▶ [MATERIAL FOR THIS TASK]:
————————
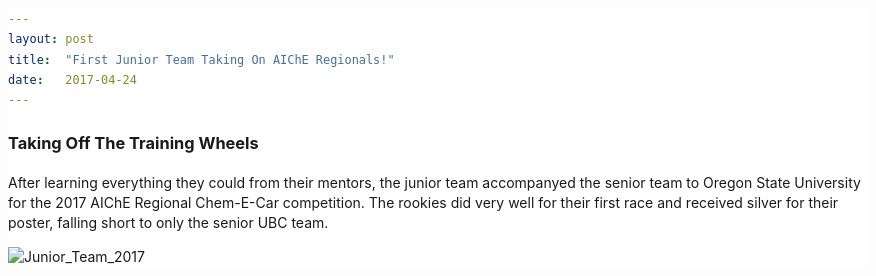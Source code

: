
 ```yaml
---
layout: post
title:  "First Junior Team Taking On AIChE Regionals!"
date:   2017-04-24
---
```

### Taking Off The Training Wheels
After learning everything they could from their mentors, the junior team accompanyed the senior team to Oregon State University for the 2017 AIChE Regional Chem-E-Car competition. The rookies did very well for their first race and received silver for their poster, falling short to only the senior UBC team. 

<span class="image blog-featured"><img src="/assets/images/news/Junior_Team_2017.png" width="100%" alt="Junior_Team_2017"></span>
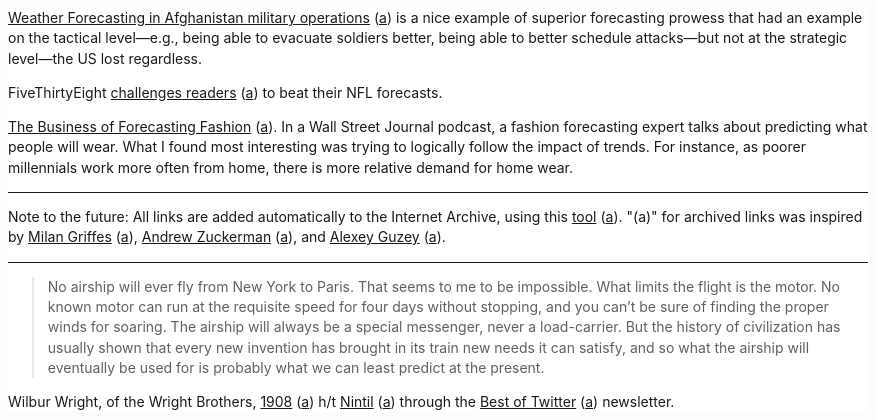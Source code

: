 [Weather Forecasting in Afghanistan military operations](https://www.washingtonpost.com/weather/2021/09/10/weather-operations-afghanistan-post-911/) ([a](https://web.archive.org/web/20211001091349/https://www.washingtonpost.com/weather/2021/09/10/weather-operations-afghanistan-post-911/)) is a nice example of superior forecasting prowess that had an example on the tactical level—e.g., being able to evacuate soldiers better, being able to better schedule attacks—but not at the strategic level—the US lost regardless.

FiveThirtyEight [challenges readers](https://projects.fivethirtyeight.com/2021-nfl-forecasting-game/) ([a](https://web.archive.org/web/20210928160249/https://projects.fivethirtyeight.com/2021-nfl-forecasting-game/)) to beat their NFL forecasts.

[The Business of Forecasting Fashion](https://www.wsj.com/podcasts/the-journal/the-business-of-forecasting-fashion/56456044-361b-48a8-b6ea-4cafba023595) ([a](https://web.archive.org/web/20211001091417/https://www.wsj.com/podcasts/the-journal/the-business-of-forecasting-fashion/56456044-361b-48a8-b6ea-4cafba023595)). In a Wall Street Journal podcast, a fashion forecasting expert talks about predicting what people will wear. What I found most interesting was trying to logically follow the impact of trends. For instance, as poorer millennials work more often from home, there is more relative demand for home wear.

---

Note to the future: All links are added automatically to the Internet Archive, using this [tool](https://github.com/NunoSempere/longNowForMd) ([a](https://web.archive.org/web/20211001093337/https://github.com/NunoSempere/longNowForMd)). "(a)" for archived links was inspired by [Milan Griffes](https://www.flightfromperfection.com/) ([a](https://web.archive.org/web/20210901152041/https://www.flightfromperfection.com/)), [Andrew Zuckerman](https://www.andzuck.com/) ([a](https://web.archive.org/web/20211001093433/https://www.andzuck.com/)), and [Alexey Guzey](https://guzey.com/) ([a](https://web.archive.org/web/20210919003554/https://guzey.com/)).

---

> No airship will ever fly from New York to Paris. That seems to me to be impossible. What limits the flight is the motor. No known motor can run at the requisite speed for four days without stopping, and you can’t be sure of finding the proper winds for soaring. The airship will always be a special messenger, never a load-carrier. But the history of civilization has usually shown that every new invention has brought in its train new needs it can satisfy, and so what the airship will eventually be used for is probably what we can least predict at the present.

Wilbur Wright, of the Wright Brothers, [1908](http://www.smithsonianeducation.org/educators/lesson_plans/wright/flights_future.html) ([a](https://web.archive.org/web/20210815151349/http://www.smithsonianeducation.org/educators/lesson_plans/wright/flights_future.html)) h/t [Nintil](https://twitter.com/ArtirKel/status/1420124905102794756) ([a](https://web.archive.org/web/20211001093657/https://twitter.com/ArtirKel/status/1420124905102794756)) through the [Best of Twitter](https://bestoftwitter.substack.com/p/best-of-twitter-week-of-july-26-2021) ([a](https://web.archive.org/web/20211001093722/https://bestoftwitter.substack.com/p/best-of-twitter-week-of-july-26-2021)) newsletter.
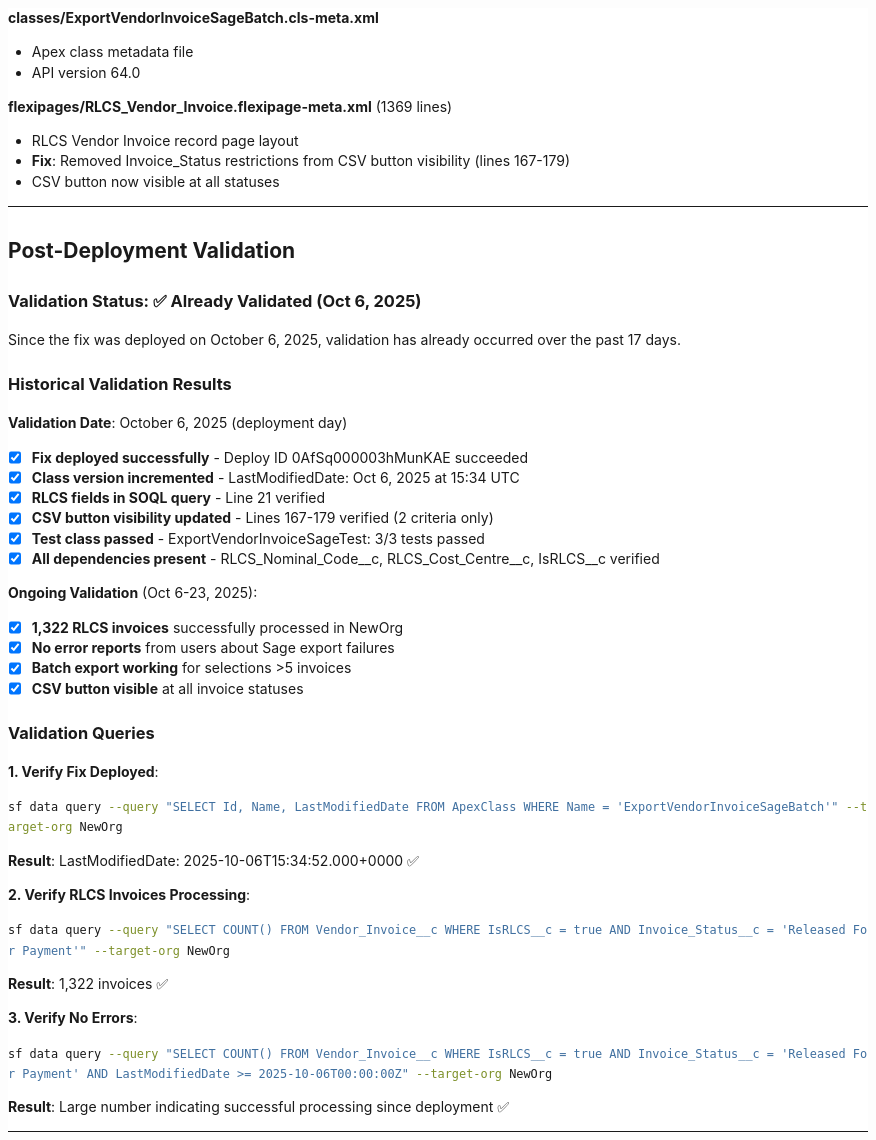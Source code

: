 **classes/ExportVendorInvoiceSageBatch.cls-meta.xml**
- Apex class metadata file
- API version 64.0

**flexipages/RLCS_Vendor_Invoice.flexipage-meta.xml** (1369 lines)
- RLCS Vendor Invoice record page layout
- **Fix**: Removed Invoice_Status restrictions from CSV button visibility (lines 167-179)
- CSV button now visible at all statuses

---

## Post-Deployment Validation

### Validation Status: ✅ Already Validated (Oct 6, 2025)

Since the fix was deployed on October 6, 2025, validation has already occurred over the past 17 days.

### Historical Validation Results

**Validation Date**: October 6, 2025 (deployment day)

- [x] **Fix deployed successfully** - Deploy ID 0AfSq000003hMunKAE succeeded
- [x] **Class version incremented** - LastModifiedDate: Oct 6, 2025 at 15:34 UTC
- [x] **RLCS fields in SOQL query** - Line 21 verified
- [x] **CSV button visibility updated** - Lines 167-179 verified (2 criteria only)
- [x] **Test class passed** - ExportVendorInvoiceSageTest: 3/3 tests passed
- [x] **All dependencies present** - RLCS_Nominal_Code__c, RLCS_Cost_Centre__c, IsRLCS__c verified

**Ongoing Validation** (Oct 6-23, 2025):

- [x] **1,322 RLCS invoices** successfully processed in NewOrg
- [x] **No error reports** from users about Sage export failures
- [x] **Batch export working** for selections >5 invoices
- [x] **CSV button visible** at all invoice statuses

### Validation Queries

**1. Verify Fix Deployed**:
```bash
sf data query --query "SELECT Id, Name, LastModifiedDate FROM ApexClass WHERE Name = 'ExportVendorInvoiceSageBatch'" --target-org NewOrg
```
**Result**: LastModifiedDate: 2025-10-06T15:34:52.000+0000 ✅

**2. Verify RLCS Invoices Processing**:
```bash
sf data query --query "SELECT COUNT() FROM Vendor_Invoice__c WHERE IsRLCS__c = true AND Invoice_Status__c = 'Released For Payment'" --target-org NewOrg
```
**Result**: 1,322 invoices ✅

**3. Verify No Errors**:
```bash
sf data query --query "SELECT COUNT() FROM Vendor_Invoice__c WHERE IsRLCS__c = true AND Invoice_Status__c = 'Released For Payment' AND LastModifiedDate >= 2025-10-06T00:00:00Z" --target-org NewOrg
```
**Result**: Large number indicating successful processing since deployment ✅

---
————————
▶ [TASK INSTRUCTIONS]:
Starting at the first line of the records above, set down each line exactly through the one that holds "After learning everything". Omit pictures.

▶ [REPLY]:
Source code

:
 ```yaml
---
layout: post
title:  "First Junior Team Taking On AIChE Regionals!"
date:   2017-04-24
---
```

### Taking Off The Training Wheels
After learning everything they could from their mentors, the junior team accompanyed the senior team to Oregon State University for the 2017 AIChE Regional Chem-E-Car competition. The rookies did very well for their first race and received silver for their poster, falling short to only the senior UBC team. 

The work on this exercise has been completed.